Fabrication method of display device

Abstract

Non-uniformity of the sheet resistance associated with ion implantation into a polysilicon semiconductor layer using a ribbon-shaped beam is minimized to prevent variations in the characteristics of fabricated thin film transistors. When the implanted ions are of a first element, a second element that is heavy and has no influence on electric charge is implanted at a critical implantation quantity or more into a dose region of the polysilicon semiconductor layer into which the ions of the first element are implanted.

Description

BRIEF DESCRIPTION OF THE DRAWINGS

FIGS. 1A through 1K are schematic cross-sectional views illustrating a fabrication process of a thin film transistor substrate according to embodiment 1 of the invention.

FIG. 2 is a diagram for illustrating an actual process of ion implantation for a low-temperature polysilicon semiconductor layer deposited on a large-sized substrate according to embodiment 1 of the invention.

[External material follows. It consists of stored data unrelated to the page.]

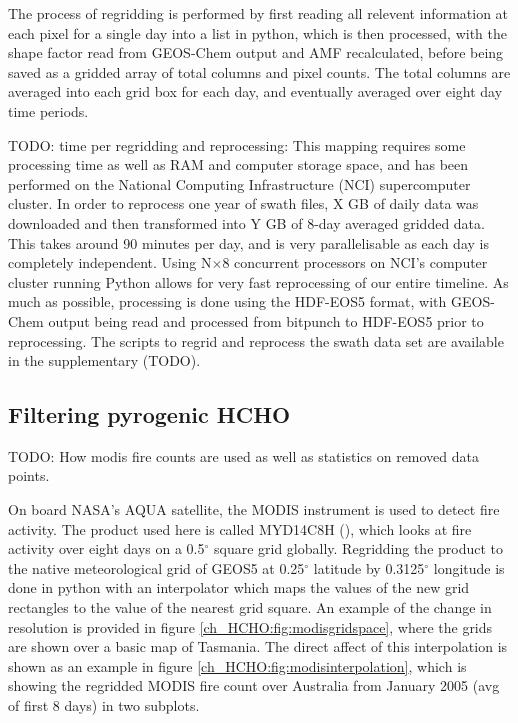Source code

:     The process of regridding is performed by first reading all relevent information at each pixel for a single day into a list in python, which is then processed, with the shape factor read from GEOS-Chem output and AMF recalculated, before being saved as a gridded array of total columns and pixel counts.
    The total columns are averaged into each grid box for each day, and eventually averaged over eight day time periods.
    
    TODO: time per regridding and reprocessing:
    This mapping requires some processing time as well as RAM and computer storage space, and has been performed on the National Computing Infrastructure (NCI) supercomputer cluster.
    In order to reprocess one year of swath files, X GB of daily data was downloaded and then transformed into Y GB of 8-day averaged gridded data.
    This takes around 90 minutes per day, and is very parallelisable as each day is completely independent.
    Using N$\times 8$ concurrent processors on NCI's computer cluster running Python allows for very fast reprocessing of our entire timeline.
    As much as possible, processing is done using the HDF-EOS5 format, with GEOS-Chem output being read and processed from bitpunch to HDF-EOS5 prior to reprocessing.
    The scripts to regrid and reprocess the swath data set are available in the supplementary (TODO).
    
  \subsection{Filtering pyrogenic HCHO}
  \label{ch_HCHO:sec:filteringfires}
    TODO: How modis fire counts are used as well as statistics on removed data points.
    
    On board NASA's AQUA satellite, the MODIS instrument is used to detect fire activity.
    The product used here is called MYD14C8H (\citep{Giglio2006}), which looks at fire activity over eight days on a 0.5$^{\circ}$ square grid globally.
    Regridding the product to the native meteorological grid of GEOS5 at 0.25$^{\circ}$ latitude by 0.3125$^{\circ}$ longitude is done in python with an interpolator which maps the values of the new grid rectangles to the value of the nearest grid square.
    An example of the change in resolution is provided in figure \ref{ch_HCHO:fig:modisgridspace}, where the grids are shown over a basic map of Tasmania.
    The direct affect of this interpolation is shown as an example in figure \ref{ch_HCHO:fig:modisinterpolation}, which is showing the regridded MODIS fire count over Australia from January 2005 (avg of first 8 days) in two subplots.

FIGS. 3A through 3D are graphs for illustrating distributions across a substrate of the beam current, of the current density, of the degree of amorphization of the low-temperature polysilicon semiconductor layer, and of the sheet resistance in the low-temperature polysilicon semiconductor layer, in the case of an ion implantation apparatus according to embodiment 1 of the invention.

FIG. 4A is a cross-sectional view of the thin film transistor according to the invention, and FIG. 4B is a top view thereof.

FIG. 5 is a table listing the critical implantation quantities of elements that are implanted in the semiconductor layer in the invention.

FIG. 6 is a diagram for illustrating a process of ion implantation for the low-temperature polysilicon semiconductor layer deposited on a large-sized substrate.

FIGS. 7A through 7D are graphs for illustrating distributions across a substrate of the beam current, of the current density, of the degree of amorphization of the low-temperature polysilicon semiconductor layer, and of the sheet resistance of the polysilicon semiconductor layer, in the case of a beam with an ideal shape.

FIG. 8 is a diagram for illustrating an actual process of ion implantation for a low-temperature polysilicon semiconductor layer deposited on a large-sized substrate.

FIGS. 9A through 9D are graphs for illustrating distributions across a substrate of the beam current, of the current density, of the degree of amorphization of the low-temperature polysilicon semiconductor layer, and of the sheet resistance in the low-temperature polysilicon semiconductor layer, in the case of an actual ion implantation apparatus.

Claims

1. A method of fabricating a display device in which thin film transistors are formed by implanting ions into a polysilicon semiconductor layer deposited on an insulating substrate, the method comprising: implanting, where the ions are of a first element, a second element at a critical implantation quantity or more into a dose region of the polysilicon semiconductor layer in which the ions of the first element is implanted, the second element being heavy and having no influence on electric charge.

2. The method of fabricating a display device according to claim 1, wherein the first element is boron, and the second element is an inert gas that is heavier than the first element.

3. The method of fabricating a display device according to claim 2, wherein the inert gas is one of argon, krypton, and xenon.

4. The method of fabricating a display device according to claim 1, wherein the step of implanting the second element is performed after implanting the first element.

5. The method of fabricating a display device according to claim 1, wherein the step of implanting the second element is performed before implanting the first element.